ACTIVITY:
The response must reproduce exactly every line of the material below holding the word "vertical".

SOURCE RECORDS:
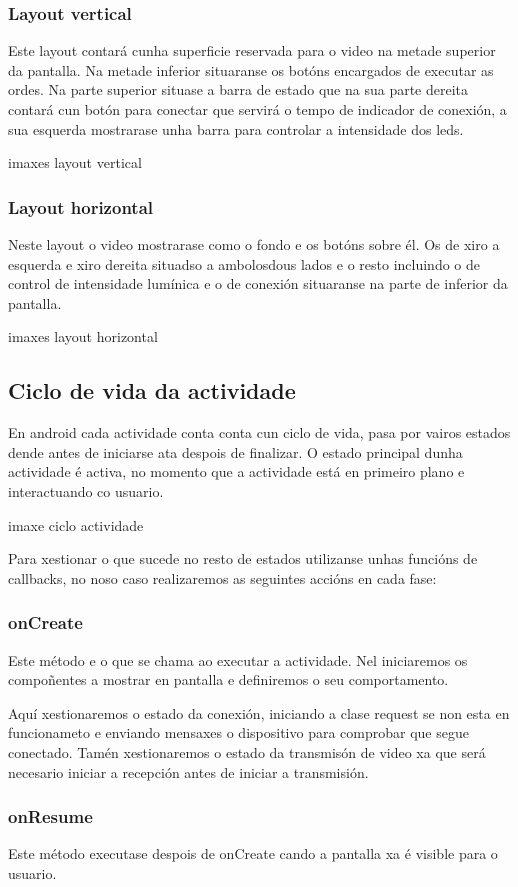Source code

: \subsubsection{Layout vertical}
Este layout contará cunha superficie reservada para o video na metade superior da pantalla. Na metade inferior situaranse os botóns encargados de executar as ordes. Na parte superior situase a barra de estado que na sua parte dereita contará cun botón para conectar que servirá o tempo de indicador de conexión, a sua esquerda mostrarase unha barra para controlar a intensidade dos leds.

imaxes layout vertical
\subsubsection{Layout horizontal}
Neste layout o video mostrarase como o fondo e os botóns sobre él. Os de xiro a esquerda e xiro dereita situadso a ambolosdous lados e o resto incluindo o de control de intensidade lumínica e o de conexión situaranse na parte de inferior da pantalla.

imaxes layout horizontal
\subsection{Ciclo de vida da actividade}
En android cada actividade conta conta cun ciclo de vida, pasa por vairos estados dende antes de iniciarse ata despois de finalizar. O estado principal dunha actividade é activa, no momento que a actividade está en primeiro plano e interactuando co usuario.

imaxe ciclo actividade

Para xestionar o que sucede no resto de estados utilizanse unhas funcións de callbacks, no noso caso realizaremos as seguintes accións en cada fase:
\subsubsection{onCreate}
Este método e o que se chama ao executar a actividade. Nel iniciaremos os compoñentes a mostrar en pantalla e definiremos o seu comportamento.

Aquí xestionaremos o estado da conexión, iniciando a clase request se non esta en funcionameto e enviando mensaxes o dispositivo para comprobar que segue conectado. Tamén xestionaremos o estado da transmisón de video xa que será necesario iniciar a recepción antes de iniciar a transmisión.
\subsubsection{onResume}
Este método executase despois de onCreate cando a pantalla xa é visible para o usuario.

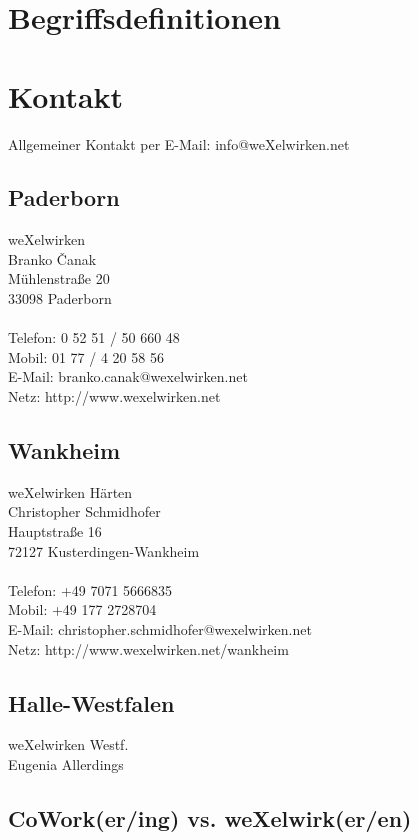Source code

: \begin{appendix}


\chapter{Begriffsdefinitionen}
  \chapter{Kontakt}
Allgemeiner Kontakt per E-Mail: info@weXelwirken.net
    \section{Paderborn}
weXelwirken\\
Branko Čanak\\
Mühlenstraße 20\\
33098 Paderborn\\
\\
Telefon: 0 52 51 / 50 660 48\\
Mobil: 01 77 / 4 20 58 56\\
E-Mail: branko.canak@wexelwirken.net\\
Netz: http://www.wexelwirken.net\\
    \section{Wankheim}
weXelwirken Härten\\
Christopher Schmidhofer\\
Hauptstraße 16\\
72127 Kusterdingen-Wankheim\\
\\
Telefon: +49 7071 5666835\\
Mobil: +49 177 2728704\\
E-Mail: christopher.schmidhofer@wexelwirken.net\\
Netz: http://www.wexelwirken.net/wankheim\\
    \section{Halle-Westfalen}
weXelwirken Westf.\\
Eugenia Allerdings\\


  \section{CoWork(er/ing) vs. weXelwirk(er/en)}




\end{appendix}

OUTPUT BELOW:
: \subsubsection{Layout vertical}
imaxes layout vertical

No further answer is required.